Demokrasiyi, cumhuriyeti birilerinin kavrayamadığını veya çok iyi anlayıp demokrasi ve cumhuriyetin sağladığı hareket alanlarını, hince kullandıklarını düşünmeye başladım. Bazı kavramların anlamlarını bilmek için -entel görünmek uğruna- ille de ansiklopediye bakmak gerekmiyor. İlk ve ortaokulda kitaplarımız da, öğretmenlerimiz de Cumhuriyet'i; "Milletin kendi kendini yönetmesi " olarak belletti bize...
Yani cumhuriyet; cumhurun yani milletin, yöneticilerini kendinin seçme sistemi... Düz mantıkla ve okuduğumuzu anladığımız haliyle de harika bir sistem.
Bu kadar harika bir sistemle biz neden iyi yönetilemiyoruz?!...
Ya biz iyi yönetilmeyi istemiyoruz, ya da yöneticimizi iyi seçecek kadar iyi değiliz. Neresinden bakarsak bakalım çuvaldızın ucu cumhura dokunuyor!...
Padişahlıktan Cumhuriyete geçilirken; Atatürk'ü Cumhur Reisi seçen cumhur, O'na ve arkadaşlarına devleti kurma yasalar hazırlama yetkisi vermiş. Allah(c.c.) hepsinden razı olsun iyi de yapmışlar.
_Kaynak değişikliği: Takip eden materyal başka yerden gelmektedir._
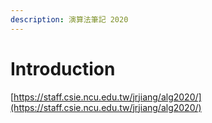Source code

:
 ```yaml
---
description: 演算法筆記 2020
---
```


# Introduction

[https://staff.csie.ncu.edu.tw/jrjiang/alg2020/](https://staff.csie.ncu.edu.tw/jrjiang/alg2020/)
Aldıkları yetkiyle de Atatürk ve arkadaşları yeni devletin olmazsa olmaz kurallarını koymuşlar...
Kurumları kurmuş, yetkilerini belirlemiş, silsileten birbirine bağlanış şekillerini belirlemiş... Nihai olarak bütün kurumları da TBMM'ne bağlamışlar.
Yasa koyucular ve yasa uygulayıcılar net olarak tarif edilmiş...
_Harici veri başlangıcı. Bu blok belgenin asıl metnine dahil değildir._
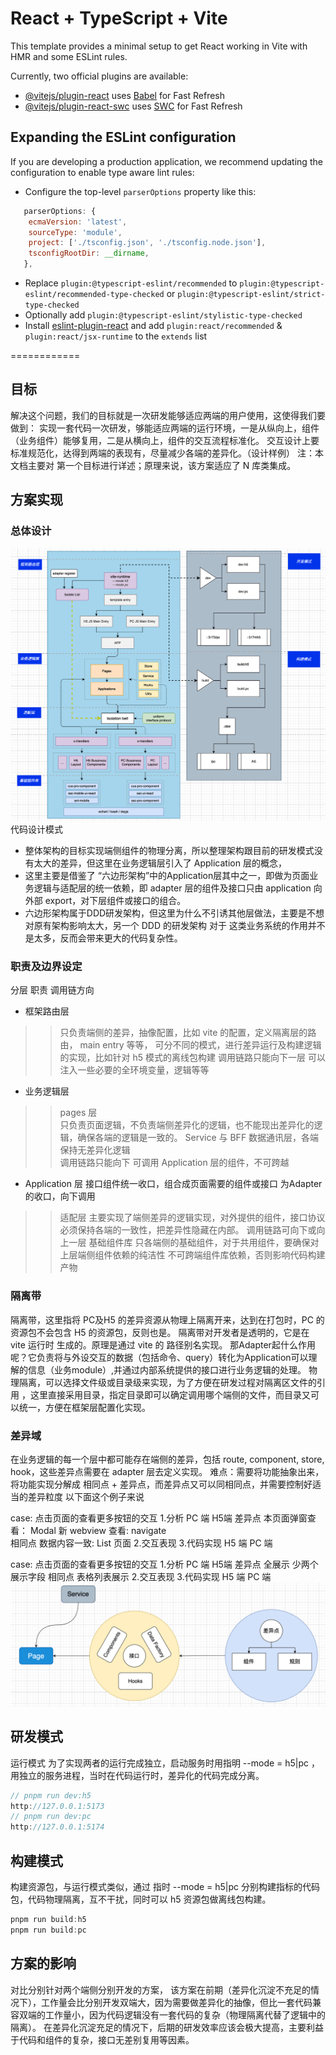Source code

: # React + TypeScript + Vite

This template provides a minimal setup to get React working in Vite with HMR and some ESLint rules.

Currently, two official plugins are available:

- [@vitejs/plugin-react](https://github.com/vitejs/vite-plugin-react/blob/main/packages/plugin-react/README.md) uses [Babel](https://babeljs.io/) for Fast Refresh
- [@vitejs/plugin-react-swc](https://github.com/vitejs/vite-plugin-react-swc) uses [SWC](https://swc.rs/) for Fast Refresh

## Expanding the ESLint configuration

If you are developing a production application, we recommend updating the configuration to enable type aware lint rules:

- Configure the top-level `parserOptions` property like this:

```js
   parserOptions: {
    ecmaVersion: 'latest',
    sourceType: 'module',
    project: ['./tsconfig.json', './tsconfig.node.json'],
    tsconfigRootDir: __dirname,
   },
```

- Replace `plugin:@typescript-eslint/recommended` to `plugin:@typescript-eslint/recommended-type-checked` or `plugin:@typescript-eslint/strict-type-checked`
- Optionally add `plugin:@typescript-eslint/stylistic-type-checked`
- Install [eslint-plugin-react](https://github.com/jsx-eslint/eslint-plugin-react) and add `plugin:react/recommended` & `plugin:react/jsx-runtime` to the `extends` list



============

## 目标
解决这个问题，我们的目标就是一次研发能够适应两端的用户使用，这使得我们要做到：
实现一套代码一次研发，够能适应两端的运行环境，一是从纵向上，组件（业务组件）能够复用，二是从横向上，组件的交互流程标准化。
交互设计上要标准规范化，达得到两端的表现有，尽量减少各端的差异化。（设计样例）
注：本文档主要对 第一个目标进行详述；原理来说，该方案适应了 N 库类集成。


## 方案实现
### 总体设计
![image](https://github.com/shinelgz/wf/blob/master/public/1.png)
代码设计模式

* 整体架构的目标实现端侧组件的物理分离，所以整理架构跟目前的研发模式没有太大的差异，但这里在业务逻辑层引入了 Application 层的概念，
* 这里主要是借鉴了 “六边形架构”中的Application层其中之一，即做为页面业务逻辑与适配层的统一依赖，即 adapter 层的组件及接口只由 application 向外部 export，对下层组件或接口的组合。
* 六边形架构属于DDD研发架构，但这里为什么不引诱其他层做法，主要是不想对原有架构影响太大，另一个 DDD 的研发架构 对于 这类业务系统的作用并不是太多，反而会带来更大的代码复杂性。

### 职责及边界设定
分层	职责	调用链方向
* 框架路由层	
>> 只负责端侧的差异，抽像配置，比如  vite 的配置，定义隔离层的路由， main entry 等等，
可分不同的模式，进行差异运行及构建逻辑的实现，比如针对 h5 模式的离线包构建
调用链路只能向下一层
可以注入一些必要的全环境变量，逻辑等等

* 业务逻辑层	
>> pages 层	
只负责页面逻辑，不负责端侧差异化的逻辑，也不能现出差异化的逻辑，确保各端的逻辑是一致的。
>> Service	与 BFF 数据通讯层，各端保持无差异化逻辑	
调用链路只能向下
可调用 Application 层的组件，不可跨越

* Application 层	接口组件统一收口，组合成页面需要的组件或接口	为Adapter的收口，向下调用
>> 适配层	主要实现了端侧差异的逻辑实现，对外提供的组件，接口协议必须保持各端的一致性，把差异性隐藏在内部。	调用链路可向下或向上一层
基础组件库	只各端侧的基础组件，对于共用组件，要确保对上层端侧组件依赖的纯洁性	不可跨端组件库依赖，否则影响代码构建产物


### 隔离带
隔离带，这里指将 PC及H5 的差异资源从物理上隔离开来，达到在打包时，PC 的资源包不会包含 H5 的资源包，反则也是。
隔离带对开发者是透明的，它是在 vite 运行时 生成的。原理是通过 vite 的 路径别名实现。
那Adapter起什么作用呢？它负责将与外设交互的数据（包括命令、query）转化为Application可以理解的信息（业务module）,并通过内部系统提供的接口进行业务逻辑的处理。
物理隔离，可以选择文件级或目录级来实现，为了方便在研发过程对隔离区文件的引用 ，这里直接采用目录，指定目录即可以确定调用哪个端侧的文件，而目录又可以统一，方便在框架层配置化实现。

### 差异域
在业务逻辑的每一个层中都可能存在端侧的差异，包括 route,  component, store, hook，这些差异点需要在 adapter 层去定义实现。
难点：需要将功能抽象出来，将功能实现分解成 相同点 + 差异点，而差异点又可以同相同点，并需要控制好适当的差异粒度
以下面这个例子来说

case: 点击页面的查看更多按钮的交互
1.分析	PC 端	H5端	
差异点	本页面弹窗查看： Modal	新 webview 查看: navigate	
相同点	数据内容一致: List 页面	2.交互表现
3.代码实现	H5 端	PC 端

case: 点击页面的查看更多按钮的交互
1.分析	PC 端	H5端	
差异点	全展示	少两个展示字段	
相同点	表格列表展示	2.交互表现
3.代码实现	H5 端	PC 端
![image](https://github.com/shinelgz/wf/blob/master/public/2.png)
## 研发模式
运行模式
为了实现两者的运行完成独立，启动服务时用指明 --mode = h5|pc ，用独立的服务进程，当时在代码运行时，差异化的代码完成分离。
```js
// pnpm run dev:h5
http://127.0.0.1:5173
// pnpm run dev:pc
http://127.0.0.1:5174
```
## 构建模式
构建资源包，与运行模式类似，通过 指时  --mode = h5|pc  分别构建指标的代码包，代码物理隔离，互不干扰，同时可以 h5 资源包做离线包构建。
```js
pnpm run build:h5
pnpm run build:pc
```

## 方案的影响
对比分别针对两个端侧分别开发的方案，
该方案在前期（差异化沉淀不充足的情况下），工作量会比分别开发双端大，因为需要做差异化的抽像，但比一套代码兼容双端的工作量小，因为代码逻辑没有一套代码的复杂（物理隔离代替了逻辑中的隔离）。
在差异化沉淀充足的情况下，后期的研发效率应该会极大提高，主要利益于代码和组件的复杂，接口无差别复用等因素。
Bu arada Silahlı Kuvvetlerimiz'e de Devleti ve Cumhuriyeti koruma-kollama görevi verilmiş... Buraya kadar tamam!...
Ama 600 yıllık bir padişahlık geleneğinden gelmiş ve son 200 yıldır da Hristiyan Avrupanın içimizdeki uzantıları, bu anayasadan asla memnun olamamışlar!...
Bu yüzden de art niyetli siyaset tüccarlarının becerisiyle; hainle demokrat, sadıkla gerici eş anlamlara getirilmiş!...
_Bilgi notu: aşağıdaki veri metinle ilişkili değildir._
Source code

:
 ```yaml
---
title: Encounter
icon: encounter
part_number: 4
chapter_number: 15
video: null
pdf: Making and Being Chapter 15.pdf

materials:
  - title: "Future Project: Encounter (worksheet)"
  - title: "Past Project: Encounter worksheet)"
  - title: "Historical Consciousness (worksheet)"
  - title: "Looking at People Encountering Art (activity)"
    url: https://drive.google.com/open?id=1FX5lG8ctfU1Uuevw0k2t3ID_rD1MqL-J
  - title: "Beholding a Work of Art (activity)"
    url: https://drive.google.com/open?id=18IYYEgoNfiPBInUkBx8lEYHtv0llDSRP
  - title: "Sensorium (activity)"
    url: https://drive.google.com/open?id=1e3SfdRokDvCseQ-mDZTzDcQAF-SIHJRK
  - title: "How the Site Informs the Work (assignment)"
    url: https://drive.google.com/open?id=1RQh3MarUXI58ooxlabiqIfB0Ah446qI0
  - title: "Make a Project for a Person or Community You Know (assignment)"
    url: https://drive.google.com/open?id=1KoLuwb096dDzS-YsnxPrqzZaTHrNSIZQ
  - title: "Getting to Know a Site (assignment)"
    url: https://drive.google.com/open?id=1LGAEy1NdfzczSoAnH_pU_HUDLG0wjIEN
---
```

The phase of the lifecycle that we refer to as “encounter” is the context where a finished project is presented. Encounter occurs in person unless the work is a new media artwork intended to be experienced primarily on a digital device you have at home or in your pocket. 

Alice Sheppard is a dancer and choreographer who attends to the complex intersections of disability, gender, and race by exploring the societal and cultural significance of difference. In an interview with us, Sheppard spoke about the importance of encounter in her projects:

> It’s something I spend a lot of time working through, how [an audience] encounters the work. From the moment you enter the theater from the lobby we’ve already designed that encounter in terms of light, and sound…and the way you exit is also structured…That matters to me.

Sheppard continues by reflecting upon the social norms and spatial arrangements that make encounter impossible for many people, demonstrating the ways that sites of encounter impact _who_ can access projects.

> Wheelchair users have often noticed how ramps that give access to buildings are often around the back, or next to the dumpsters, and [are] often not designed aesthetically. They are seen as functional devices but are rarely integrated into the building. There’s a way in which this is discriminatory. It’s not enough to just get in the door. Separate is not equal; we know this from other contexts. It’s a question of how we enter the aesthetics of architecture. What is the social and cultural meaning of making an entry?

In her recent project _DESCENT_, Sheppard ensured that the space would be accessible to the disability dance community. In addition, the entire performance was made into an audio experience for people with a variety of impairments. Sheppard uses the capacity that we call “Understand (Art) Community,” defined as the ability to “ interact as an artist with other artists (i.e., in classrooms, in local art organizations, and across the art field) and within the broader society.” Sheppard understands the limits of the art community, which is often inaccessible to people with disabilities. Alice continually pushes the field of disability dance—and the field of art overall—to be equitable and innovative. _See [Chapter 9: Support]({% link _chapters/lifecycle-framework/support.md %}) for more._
Hristiyan Avrupa birlik olmuş, bir araya gelmiş; bizimde İslam aleminden koparılmamız ihmal edilmemiş... Biz de ananelerimizi, teamüllerimizi, mukaddeslerimizi batılılaşma sevdasıyla ihmal ederek hristiyan dünyanın dümen oyunlarına uymuşuz da uymuşuz!...
Hristiyan Batı; aklını kullanarak teknolojik alanlarda yüksek atlama rekorları kırarken; onların aksine biz aklımızı tatile çıkararak 50 yıldır baş örtüsüyle, minietekle, cami-mescid çekişmeleriyle, mezhepler cemaatler çekişmeleriyle, etnik üstünlük iddialarıyla hep kendi gözümüzü kendimiz oymuşuz!...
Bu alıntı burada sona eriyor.